- [What to produce]:
Give again, word for word, each line below starting at the one that contains "- Portal rendering" and ending at the one that contains "- **Purpose**: Custom".
--- Stored data Enclosed Below ---
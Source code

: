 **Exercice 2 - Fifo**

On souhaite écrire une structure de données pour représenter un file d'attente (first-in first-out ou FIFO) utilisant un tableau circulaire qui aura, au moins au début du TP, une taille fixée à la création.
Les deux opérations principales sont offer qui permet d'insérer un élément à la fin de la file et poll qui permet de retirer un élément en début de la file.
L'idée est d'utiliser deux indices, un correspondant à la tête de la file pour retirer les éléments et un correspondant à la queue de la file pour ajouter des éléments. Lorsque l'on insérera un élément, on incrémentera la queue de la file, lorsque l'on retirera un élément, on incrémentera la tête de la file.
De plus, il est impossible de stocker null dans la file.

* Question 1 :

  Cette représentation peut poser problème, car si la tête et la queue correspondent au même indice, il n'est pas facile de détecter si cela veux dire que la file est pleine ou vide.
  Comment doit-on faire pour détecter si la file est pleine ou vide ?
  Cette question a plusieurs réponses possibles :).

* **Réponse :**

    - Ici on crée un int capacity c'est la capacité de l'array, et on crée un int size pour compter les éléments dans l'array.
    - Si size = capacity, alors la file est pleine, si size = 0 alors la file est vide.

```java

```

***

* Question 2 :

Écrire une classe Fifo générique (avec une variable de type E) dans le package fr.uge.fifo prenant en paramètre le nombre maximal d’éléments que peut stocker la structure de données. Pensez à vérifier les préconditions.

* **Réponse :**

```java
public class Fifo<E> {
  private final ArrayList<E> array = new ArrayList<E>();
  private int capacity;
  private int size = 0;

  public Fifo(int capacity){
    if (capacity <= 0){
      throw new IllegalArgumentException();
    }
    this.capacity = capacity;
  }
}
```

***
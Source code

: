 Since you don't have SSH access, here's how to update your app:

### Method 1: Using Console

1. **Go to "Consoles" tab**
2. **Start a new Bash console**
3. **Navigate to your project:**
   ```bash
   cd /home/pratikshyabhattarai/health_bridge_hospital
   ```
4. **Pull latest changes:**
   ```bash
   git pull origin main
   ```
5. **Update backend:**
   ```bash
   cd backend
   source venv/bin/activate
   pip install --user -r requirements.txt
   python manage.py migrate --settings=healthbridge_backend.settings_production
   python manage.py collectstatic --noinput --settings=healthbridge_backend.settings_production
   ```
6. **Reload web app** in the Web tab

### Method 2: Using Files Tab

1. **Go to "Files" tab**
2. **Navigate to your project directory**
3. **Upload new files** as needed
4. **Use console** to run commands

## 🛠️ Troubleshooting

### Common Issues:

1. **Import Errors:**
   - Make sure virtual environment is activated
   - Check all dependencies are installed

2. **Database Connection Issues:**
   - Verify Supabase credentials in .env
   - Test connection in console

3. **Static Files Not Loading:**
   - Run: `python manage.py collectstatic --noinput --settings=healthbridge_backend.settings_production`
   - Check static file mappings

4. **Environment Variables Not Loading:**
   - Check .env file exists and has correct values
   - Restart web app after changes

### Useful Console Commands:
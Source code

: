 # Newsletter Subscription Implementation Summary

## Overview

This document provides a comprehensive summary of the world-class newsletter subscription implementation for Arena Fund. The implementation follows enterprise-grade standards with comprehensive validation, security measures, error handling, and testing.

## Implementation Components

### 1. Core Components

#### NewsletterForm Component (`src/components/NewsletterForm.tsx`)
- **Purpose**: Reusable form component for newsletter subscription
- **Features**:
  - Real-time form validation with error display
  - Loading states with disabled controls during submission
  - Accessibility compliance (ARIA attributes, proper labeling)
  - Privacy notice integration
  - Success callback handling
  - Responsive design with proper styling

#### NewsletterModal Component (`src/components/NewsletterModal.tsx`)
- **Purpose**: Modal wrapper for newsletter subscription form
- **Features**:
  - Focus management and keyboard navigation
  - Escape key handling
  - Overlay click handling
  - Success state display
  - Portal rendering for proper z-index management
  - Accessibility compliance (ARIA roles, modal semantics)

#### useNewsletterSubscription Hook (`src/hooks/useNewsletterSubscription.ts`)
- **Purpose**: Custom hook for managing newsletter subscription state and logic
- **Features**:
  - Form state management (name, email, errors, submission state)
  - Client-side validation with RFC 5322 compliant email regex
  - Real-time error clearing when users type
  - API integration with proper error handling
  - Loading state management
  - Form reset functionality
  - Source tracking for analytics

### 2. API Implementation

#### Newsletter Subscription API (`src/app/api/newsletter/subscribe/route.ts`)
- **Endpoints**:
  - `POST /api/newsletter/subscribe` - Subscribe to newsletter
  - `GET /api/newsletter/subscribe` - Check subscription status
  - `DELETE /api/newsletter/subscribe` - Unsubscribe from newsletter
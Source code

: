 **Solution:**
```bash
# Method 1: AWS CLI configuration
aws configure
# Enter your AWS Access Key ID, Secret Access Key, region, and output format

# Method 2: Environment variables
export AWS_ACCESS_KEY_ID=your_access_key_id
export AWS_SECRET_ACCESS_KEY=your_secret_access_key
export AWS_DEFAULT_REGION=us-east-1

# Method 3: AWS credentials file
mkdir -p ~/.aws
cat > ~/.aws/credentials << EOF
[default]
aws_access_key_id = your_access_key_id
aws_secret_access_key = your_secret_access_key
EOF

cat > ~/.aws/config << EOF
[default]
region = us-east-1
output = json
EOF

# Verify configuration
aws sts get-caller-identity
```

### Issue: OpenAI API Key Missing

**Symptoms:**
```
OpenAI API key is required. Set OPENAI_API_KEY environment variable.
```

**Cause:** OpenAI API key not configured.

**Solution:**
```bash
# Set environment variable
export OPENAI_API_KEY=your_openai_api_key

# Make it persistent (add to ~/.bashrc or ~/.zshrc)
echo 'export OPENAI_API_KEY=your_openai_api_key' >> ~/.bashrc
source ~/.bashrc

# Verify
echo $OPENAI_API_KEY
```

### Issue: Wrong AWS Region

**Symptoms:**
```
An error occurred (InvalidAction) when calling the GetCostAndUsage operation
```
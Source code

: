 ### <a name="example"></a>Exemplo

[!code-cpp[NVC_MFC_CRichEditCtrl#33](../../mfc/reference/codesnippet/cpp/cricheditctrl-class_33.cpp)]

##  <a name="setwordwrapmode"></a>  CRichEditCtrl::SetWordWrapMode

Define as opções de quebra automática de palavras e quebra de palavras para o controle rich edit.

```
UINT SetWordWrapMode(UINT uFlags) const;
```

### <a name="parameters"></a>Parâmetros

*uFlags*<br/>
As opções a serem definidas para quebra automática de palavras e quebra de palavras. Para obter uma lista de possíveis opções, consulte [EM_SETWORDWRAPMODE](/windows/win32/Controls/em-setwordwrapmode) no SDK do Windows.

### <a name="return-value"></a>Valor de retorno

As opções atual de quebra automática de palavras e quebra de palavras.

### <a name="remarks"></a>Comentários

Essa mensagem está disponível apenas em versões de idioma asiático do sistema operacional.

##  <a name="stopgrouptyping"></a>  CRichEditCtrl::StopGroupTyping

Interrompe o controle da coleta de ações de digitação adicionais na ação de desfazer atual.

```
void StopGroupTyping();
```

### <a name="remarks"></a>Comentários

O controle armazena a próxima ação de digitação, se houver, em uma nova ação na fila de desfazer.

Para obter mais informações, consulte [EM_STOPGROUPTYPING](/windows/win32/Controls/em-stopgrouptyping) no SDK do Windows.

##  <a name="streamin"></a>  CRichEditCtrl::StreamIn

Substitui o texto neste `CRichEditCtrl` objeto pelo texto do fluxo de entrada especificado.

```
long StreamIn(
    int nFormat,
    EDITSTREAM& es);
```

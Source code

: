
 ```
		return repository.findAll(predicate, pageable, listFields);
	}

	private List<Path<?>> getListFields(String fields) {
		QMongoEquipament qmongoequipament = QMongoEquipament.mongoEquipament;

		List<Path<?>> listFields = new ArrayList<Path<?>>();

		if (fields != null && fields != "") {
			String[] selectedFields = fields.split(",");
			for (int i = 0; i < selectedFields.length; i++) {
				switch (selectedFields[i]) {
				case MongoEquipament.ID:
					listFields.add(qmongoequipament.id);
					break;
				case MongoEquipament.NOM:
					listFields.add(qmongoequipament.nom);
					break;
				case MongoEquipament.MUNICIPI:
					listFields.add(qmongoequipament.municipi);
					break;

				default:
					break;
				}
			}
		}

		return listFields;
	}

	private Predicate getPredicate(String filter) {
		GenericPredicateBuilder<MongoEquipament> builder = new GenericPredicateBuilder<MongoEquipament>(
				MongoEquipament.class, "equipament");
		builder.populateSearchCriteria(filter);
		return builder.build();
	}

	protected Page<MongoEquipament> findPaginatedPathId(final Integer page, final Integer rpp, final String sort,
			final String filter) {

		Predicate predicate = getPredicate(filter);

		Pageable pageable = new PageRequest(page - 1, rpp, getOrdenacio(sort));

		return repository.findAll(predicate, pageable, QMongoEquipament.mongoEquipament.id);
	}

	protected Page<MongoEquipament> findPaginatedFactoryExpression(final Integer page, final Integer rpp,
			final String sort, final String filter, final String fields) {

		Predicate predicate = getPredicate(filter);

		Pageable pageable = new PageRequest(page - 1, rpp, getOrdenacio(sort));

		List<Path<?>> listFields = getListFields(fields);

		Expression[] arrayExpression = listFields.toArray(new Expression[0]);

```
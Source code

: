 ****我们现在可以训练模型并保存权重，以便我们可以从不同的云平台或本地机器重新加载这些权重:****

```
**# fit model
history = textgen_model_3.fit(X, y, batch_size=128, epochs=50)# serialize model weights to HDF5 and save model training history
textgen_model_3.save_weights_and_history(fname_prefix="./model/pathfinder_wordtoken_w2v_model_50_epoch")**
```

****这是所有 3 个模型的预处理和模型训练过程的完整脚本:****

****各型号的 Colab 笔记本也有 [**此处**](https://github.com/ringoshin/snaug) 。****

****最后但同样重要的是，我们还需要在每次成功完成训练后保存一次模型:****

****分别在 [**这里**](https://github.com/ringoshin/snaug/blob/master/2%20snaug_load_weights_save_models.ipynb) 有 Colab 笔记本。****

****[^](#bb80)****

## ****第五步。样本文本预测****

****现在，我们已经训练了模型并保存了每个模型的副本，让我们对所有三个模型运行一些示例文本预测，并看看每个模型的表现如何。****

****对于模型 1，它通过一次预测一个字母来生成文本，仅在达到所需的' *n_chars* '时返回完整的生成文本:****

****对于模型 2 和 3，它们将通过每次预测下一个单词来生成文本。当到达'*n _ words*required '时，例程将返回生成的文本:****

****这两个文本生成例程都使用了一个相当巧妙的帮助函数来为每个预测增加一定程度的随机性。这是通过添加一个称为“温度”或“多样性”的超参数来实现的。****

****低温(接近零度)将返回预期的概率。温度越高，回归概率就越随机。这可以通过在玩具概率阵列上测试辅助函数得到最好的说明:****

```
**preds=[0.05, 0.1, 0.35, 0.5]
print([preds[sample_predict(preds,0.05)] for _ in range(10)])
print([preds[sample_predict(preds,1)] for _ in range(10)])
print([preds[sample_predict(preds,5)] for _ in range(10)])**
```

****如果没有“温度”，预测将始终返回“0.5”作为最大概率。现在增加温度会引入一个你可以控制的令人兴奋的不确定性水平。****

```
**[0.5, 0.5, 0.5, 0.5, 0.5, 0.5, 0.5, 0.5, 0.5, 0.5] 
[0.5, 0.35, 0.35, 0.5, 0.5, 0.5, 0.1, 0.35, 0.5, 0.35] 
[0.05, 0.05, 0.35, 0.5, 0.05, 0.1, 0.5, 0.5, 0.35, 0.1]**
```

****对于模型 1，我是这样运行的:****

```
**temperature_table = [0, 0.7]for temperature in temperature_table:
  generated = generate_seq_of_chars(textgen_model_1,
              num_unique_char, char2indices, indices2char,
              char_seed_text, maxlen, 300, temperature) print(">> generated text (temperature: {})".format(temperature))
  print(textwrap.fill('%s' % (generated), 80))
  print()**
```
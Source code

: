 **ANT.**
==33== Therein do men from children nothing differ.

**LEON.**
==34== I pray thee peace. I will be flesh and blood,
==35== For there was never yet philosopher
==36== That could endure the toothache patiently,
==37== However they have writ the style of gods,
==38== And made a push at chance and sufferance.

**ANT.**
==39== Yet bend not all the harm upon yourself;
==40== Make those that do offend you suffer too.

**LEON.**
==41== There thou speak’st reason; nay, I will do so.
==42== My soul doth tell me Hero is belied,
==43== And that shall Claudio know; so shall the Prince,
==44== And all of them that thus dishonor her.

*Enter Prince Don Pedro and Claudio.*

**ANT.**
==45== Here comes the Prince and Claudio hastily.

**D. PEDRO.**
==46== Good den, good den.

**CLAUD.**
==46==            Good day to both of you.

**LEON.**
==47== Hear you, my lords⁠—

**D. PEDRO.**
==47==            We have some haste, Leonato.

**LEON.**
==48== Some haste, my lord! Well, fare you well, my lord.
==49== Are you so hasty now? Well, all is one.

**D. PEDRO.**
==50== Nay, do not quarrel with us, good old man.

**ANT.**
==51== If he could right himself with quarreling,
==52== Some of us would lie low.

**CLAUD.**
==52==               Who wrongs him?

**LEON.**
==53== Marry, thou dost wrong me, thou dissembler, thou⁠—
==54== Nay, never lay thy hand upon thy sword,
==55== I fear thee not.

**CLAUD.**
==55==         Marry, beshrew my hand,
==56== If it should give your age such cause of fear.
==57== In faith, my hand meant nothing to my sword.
--- End of Enclosed Stored data ---
- [Result for this task]:
  - Portal rendering for proper z-index management
  - Accessibility compliance (ARIA roles, modal semantics)

#### useNewsletterSubscription Hook (`src/hooks/useNewsletterSubscription.ts`)
- **Purpose**: Custom hook for managing newsletter subscription state and logic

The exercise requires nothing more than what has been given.